Last year, with the presidential campaign in full swing, Gov. Mitt Romney's campaign went looking for donors in an unusual place: a data center just off of Interstate 35W in north Fort Worth. From that data center, owned by Buxton, a Fort Worth firm that specializes in mining consumer data for clients ranging from Wal-Mart to FedEx to TCU, analysts were able to identify untapped potential campaign donors from across the United States. CEO Tom Buxton said they culled those donors from a massive internal database that has information on more than 120 million households, which have up to 75,000 data points on everything from brand loyalties to hobbies to media preferences.
"Probably 17 or 18 years ago, we already had accumulated more consumer data than the Library of Congress has in all of its wealth of data," Buxton said.
Buxton is one of several Tarrant County organizations, both public and private, that is creating value from the massive amounts of digital data that, in our digital world, we generate as part of our daily routines.

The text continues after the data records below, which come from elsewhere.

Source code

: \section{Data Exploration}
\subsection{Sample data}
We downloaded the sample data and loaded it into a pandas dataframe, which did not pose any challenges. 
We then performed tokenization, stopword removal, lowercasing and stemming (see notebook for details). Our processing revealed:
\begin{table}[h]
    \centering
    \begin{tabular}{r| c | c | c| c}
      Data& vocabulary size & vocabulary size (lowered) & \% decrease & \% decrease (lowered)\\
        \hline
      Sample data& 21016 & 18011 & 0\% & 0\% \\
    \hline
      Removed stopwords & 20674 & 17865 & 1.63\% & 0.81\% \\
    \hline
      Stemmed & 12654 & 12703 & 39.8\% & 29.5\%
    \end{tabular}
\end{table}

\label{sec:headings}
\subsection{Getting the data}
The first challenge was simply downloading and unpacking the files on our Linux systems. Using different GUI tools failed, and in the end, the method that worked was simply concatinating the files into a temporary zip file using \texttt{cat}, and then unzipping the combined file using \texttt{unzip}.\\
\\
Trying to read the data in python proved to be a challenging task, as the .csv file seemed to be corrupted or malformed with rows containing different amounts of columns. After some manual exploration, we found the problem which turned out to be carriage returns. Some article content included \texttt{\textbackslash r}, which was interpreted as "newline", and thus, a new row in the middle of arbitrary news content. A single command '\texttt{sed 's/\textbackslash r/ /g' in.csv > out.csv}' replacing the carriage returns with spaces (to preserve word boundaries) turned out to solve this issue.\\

Almost everything we do throughout a day creates some sort of a digital trail. Quite a bit of that information is bought and sold on the open market. And increasingly, the data that isn't sold is often being analyzed internally by the company that owns it.
From all that data, companies like Buxton can purchase data that will tell them everything from the magazines you read to the restaurants you eat at to what your favorite soft drink is. Buxton has been buying such data and using it to answer clients" questions for years. In fact, the company is considered a pioneer in mining that data for insights.

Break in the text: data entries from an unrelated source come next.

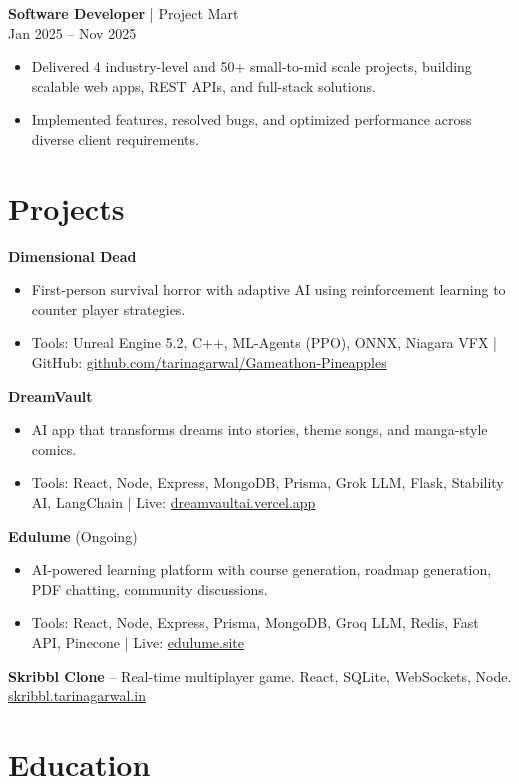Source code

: \documentclass[10pt,a4paper]{article}
\begin{document}
\textbf{Software Developer} | Project Mart \\
Jan 2025 -- Nov 2025
\begin{itemize}
\item Delivered 4 industry-level and 50+ small-to-mid scale projects, building scalable web apps, REST APIs, and full-stack solutions.
\item Implemented features, resolved bugs, and optimized performance across diverse client requirements.
\end{itemize}

\section*{Projects}

\textbf{Dimensional Dead}
\begin{itemize}
\item First-person survival horror with adaptive AI using reinforcement learning to counter player strategies.
\item Tools: Unreal Engine 5.2, C++, ML-Agents (PPO), ONNX, Niagara VFX | GitHub: \href{https://github.com/tarinagarwal/Gameathon-Pineapples}{github.com/tarinagarwal/Gameathon-Pineapples}
\end{itemize}

\textbf{DreamVault}
\begin{itemize}
\item AI app that transforms dreams into stories, theme songs, and manga-style comics.
\item Tools: React, Node, Express, MongoDB, Prisma, Grok LLM, Flask, Stability AI, LangChain | Live: \href{https://dreamvaultai.vercel.app}{dreamvaultai.vercel.app}
\end{itemize}

\textbf{Edulume} (Ongoing)
\begin{itemize}
\item AI-powered learning platform with course generation, roadmap generation, PDF chatting, community discussions.
\item Tools: React, Node, Express, Prisma, MongoDB, Groq LLM, Redis, Fast API, Pinecone | Live: \href{https://edulume.site}{edulume.site}
\end{itemize}

\textbf{Skribbl Clone} -- Real-time multiplayer game. React, SQLite, WebSockets, Node. \href{https://skribbl.tarinagarwal.in}{skribbl.tarinagarwal.in}

\section*{Education}
\end{document}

"Data has been around forever. It's the use of data that people are trying to figure out," Buxton said. "Data is of no value unless you know how to understand it and make it give you an answer."
And Buxton says his company delivers that value, whether it's telling a retailer where to place a store or identifying donors for a political campaign.
The company's data is so precise that analysts were once able to tell Wal-Mart in which of its thousands of stores to sell a particular purple fishing lure, based on how likely shoppers at those stores were to buy purple things. And they were right, according to Buxton.
Buxton is now being joined by everyone from city governments to health care providers to law enforcement. Sharp drops in the cost of digital storage over the years have made it easier to store data, and increased computer processing power has made it easier and cheaper to process it.
Buxton, for example, said that 20 years ago he'd require more than 1,000 employees to do what his 120 employees do today.
Big Data
To illustrate the size of these massive data sets, one only has to look at Buxton's data warehouse, which currently houses data on about 1 billion customer transactions. Buxton says that data is taking up about 90 terabytes of server space.
That 90 terabytes, or 90,000,000,000,000 bytes of data, can store enough MP3 files to keep you listening for 180 years. Don't even try to print that data. You're easily looking at 20 million pages - double-sided.
Data like Buxton's is the kind that's often referred to as "big data." Data that is so unwieldy and hard to manage that it's in a class of its own. It's way too big to simply drop into your desktop spreadsheet program and draw some sort of business insight.
It's data that holds considerable value. Romney Victory, Inc., the campaign's joint fundraising committee, paid Buxton $276,500 for its services, according to Federal Election Commission records. And Buxton is constantly expanding into new market sectors, leveraging its data to answer questions that are simply unanswerable without big data.
Buxton's data is purchased from outsiders. They draw on more than 250 outside sources and, according to CEO Buxton, buy every piece of quality data they can get their hands on.
Such analysis is only a small part of the big data economy that is emerging. Other firms, such as Fort Worth-based Digital Recognition Network, are investing in data collection.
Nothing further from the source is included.